This sweet story has been forwarded to Tricycle more than a few times. It appeared in Oakland Local’s “Community Voices” almost a month ago. You can click the following link to read the original piece, by Dan Stevenson, in its entirety: Saving Oakland’s ‘Favorite’ Buddha.”

The Buddha on 11th Avenue, by Dan Stevenson. From Oakland Local.

For years the street divide of 11th Avenue in Oakland, where Stevenson lives, was a mess. Garbage and mattresses were dumped there illegally and constantly. It was a favorite spot of graffiti taggers, drug dealers, and public urinators. But because of the city’s slow response time to neighborhood complaints, Stevenson and another neighbor were left with the responsibility of cleaning up the trash, human waste, and graffiti.

Until one day in 2009, when Stevenson took a trip to ACE hardware, buying a small garden statue of the Buddha and installing it on the divide. Stevenson writes,

The garbage and mattresses didn’t stop arriving but the dumping occurred on the other end of the street divide from where Buddha sat. Buddha just sat there and never said a word.

Within the first year the graffiti was reduced by 50% and the drug and urination problem was lessened as well. And all the Buddha did was sit there. It was well into the second year that someone painted the Buddha a beautiful soft white and a short time after that offerings started to appear.

At first, oranges and pears.

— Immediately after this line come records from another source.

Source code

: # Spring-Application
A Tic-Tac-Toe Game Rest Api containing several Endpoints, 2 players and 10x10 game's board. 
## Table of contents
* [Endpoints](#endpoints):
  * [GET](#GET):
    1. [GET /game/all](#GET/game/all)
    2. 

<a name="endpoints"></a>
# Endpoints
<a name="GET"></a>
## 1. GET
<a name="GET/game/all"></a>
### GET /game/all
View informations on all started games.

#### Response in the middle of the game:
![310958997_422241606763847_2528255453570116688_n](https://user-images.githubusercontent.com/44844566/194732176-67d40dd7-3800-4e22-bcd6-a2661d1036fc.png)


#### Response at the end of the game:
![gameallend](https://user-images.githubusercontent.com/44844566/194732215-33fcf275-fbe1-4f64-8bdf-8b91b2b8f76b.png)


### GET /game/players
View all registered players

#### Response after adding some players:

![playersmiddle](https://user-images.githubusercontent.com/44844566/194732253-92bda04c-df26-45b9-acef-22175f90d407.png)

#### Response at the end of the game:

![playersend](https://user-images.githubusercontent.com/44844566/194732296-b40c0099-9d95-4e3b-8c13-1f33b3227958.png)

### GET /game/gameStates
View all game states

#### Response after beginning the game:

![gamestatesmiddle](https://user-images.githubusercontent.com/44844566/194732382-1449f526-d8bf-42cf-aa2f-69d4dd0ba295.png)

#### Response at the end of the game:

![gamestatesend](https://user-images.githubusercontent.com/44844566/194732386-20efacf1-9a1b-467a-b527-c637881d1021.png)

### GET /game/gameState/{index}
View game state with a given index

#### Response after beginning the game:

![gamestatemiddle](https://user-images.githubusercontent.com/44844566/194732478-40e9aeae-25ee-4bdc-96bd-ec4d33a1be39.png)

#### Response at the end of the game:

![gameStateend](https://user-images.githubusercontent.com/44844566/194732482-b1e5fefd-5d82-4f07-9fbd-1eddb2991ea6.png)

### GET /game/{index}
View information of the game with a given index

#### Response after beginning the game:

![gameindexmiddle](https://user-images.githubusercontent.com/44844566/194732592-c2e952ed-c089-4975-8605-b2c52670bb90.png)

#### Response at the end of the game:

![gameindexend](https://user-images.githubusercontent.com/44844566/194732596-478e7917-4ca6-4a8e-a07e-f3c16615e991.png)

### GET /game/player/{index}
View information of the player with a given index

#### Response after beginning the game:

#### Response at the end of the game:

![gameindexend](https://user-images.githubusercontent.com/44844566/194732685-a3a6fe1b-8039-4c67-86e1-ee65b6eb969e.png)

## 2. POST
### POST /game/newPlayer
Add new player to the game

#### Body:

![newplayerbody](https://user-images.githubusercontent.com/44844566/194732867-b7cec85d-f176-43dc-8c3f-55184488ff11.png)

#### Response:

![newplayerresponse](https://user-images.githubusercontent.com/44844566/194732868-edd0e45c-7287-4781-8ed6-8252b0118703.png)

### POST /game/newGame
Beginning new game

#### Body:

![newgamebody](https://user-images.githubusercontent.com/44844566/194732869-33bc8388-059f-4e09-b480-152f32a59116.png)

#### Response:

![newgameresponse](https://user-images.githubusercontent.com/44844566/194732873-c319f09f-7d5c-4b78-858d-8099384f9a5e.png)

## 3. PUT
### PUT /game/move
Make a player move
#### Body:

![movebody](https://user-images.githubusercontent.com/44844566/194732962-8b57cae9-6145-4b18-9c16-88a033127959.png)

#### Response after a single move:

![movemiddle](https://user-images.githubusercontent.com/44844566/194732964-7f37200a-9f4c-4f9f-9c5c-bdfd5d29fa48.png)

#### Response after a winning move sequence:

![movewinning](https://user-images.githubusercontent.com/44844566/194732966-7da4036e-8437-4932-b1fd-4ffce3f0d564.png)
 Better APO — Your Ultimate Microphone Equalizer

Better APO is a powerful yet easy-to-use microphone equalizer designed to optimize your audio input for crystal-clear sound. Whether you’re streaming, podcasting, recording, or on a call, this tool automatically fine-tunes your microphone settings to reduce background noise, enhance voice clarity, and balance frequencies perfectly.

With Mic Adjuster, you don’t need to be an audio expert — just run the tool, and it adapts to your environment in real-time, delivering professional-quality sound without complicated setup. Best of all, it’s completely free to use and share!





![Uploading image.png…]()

Then flowers and candy. And then large flower arrangements and bowls of fruit and finally the incense.

For a long time I did not see anyone bringing the offerings. They just appeared. Along with all this new activity the area continued to change and the illegal dumping all but disappeared.

Many neighbors started to pick up and clean the area more. And due to people being present at different times of the day the drug and urination problem ended.

Buddha just sat there saying not a word. As time passed the immediate neighbors and extended neighborhood tended to stop and view the Buddha. Whether they were walking their dogs or taking an evening stroll they would stop and seem to ponder and many times get into conversations while viewing the Buddha. People talking to each other.

Eventually, another neighbor offered to build the Buddha a “little house,” which you can see in the photo at right. The statue, Stevenson says, has completely transformed the neighborhood, making it friendlier, safer, and cleaner.

For a while the powerful statue was endangered by the City Public Works department, who planned to remove the Buddha on the basis of a single complaint about it. Luckily, an outpouring of support has saved it for the time being, and there are currently no plans to remove the statue.